From the Pine Lake Community there are a number of dirt roads that lead out into the mountains. There are two main routes in and out of the community, via the Hualapai Mountain Road, and Flag Mine Road (Arizona Peace Trail). Other ATV routes exist, but are not recommended for general through-way travel, or low clearance vehicles.

From Flag Mine Road one can access many different routes along the "Ridge Road" (a piece of the Arizona Peace Trail) of the Hualapai Mountains, which traverses north–south through the various valleys, canyons and washes.

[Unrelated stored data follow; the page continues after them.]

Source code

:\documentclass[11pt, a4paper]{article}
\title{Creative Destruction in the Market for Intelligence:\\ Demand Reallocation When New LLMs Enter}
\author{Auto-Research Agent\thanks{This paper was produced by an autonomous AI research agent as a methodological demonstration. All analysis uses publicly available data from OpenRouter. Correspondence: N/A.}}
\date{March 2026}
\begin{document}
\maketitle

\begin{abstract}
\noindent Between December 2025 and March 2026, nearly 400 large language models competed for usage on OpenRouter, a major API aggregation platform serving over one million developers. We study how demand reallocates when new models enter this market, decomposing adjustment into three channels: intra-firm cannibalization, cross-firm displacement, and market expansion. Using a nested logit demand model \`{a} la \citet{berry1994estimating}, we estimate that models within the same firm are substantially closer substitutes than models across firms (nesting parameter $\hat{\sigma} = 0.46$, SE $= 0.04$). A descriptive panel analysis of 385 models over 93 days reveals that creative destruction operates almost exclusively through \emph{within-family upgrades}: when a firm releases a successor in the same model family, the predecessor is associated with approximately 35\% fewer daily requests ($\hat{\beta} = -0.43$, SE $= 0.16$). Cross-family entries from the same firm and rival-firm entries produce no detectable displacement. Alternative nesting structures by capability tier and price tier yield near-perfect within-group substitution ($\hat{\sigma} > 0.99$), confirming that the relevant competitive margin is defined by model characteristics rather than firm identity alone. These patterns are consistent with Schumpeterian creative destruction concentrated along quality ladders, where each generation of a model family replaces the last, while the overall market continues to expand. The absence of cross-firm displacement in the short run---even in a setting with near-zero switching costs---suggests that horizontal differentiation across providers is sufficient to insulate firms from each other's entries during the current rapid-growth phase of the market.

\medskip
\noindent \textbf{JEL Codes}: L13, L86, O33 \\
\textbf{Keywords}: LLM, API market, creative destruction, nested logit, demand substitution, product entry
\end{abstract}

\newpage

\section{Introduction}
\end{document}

There are a number of other routes and trails, including the Moss Wash Basin which is adopted by a local OHV group. At the end of Flag Mine Road is the Boreana Mine, and the route to Yucca.

The main fire evacuation route is generally maintained to allow low clearance vehicles, but most other roads and atv trails will require high clearance and/ or four-wheel drive. There is a designated fire escape route to get out of out the mountains to the east (toward highway 95) in the event of a wildfire that prevents fleeing using the main road (Antelope Wash Road accessed from Flag Mine Road at the BLM Wildcow Campground) Travel at your own risk. A high-quality OHV/Trail map of the Hualapai Mountains and surrounding areas is generally available at the Mohave County Sheriff's Office (search and rescue map).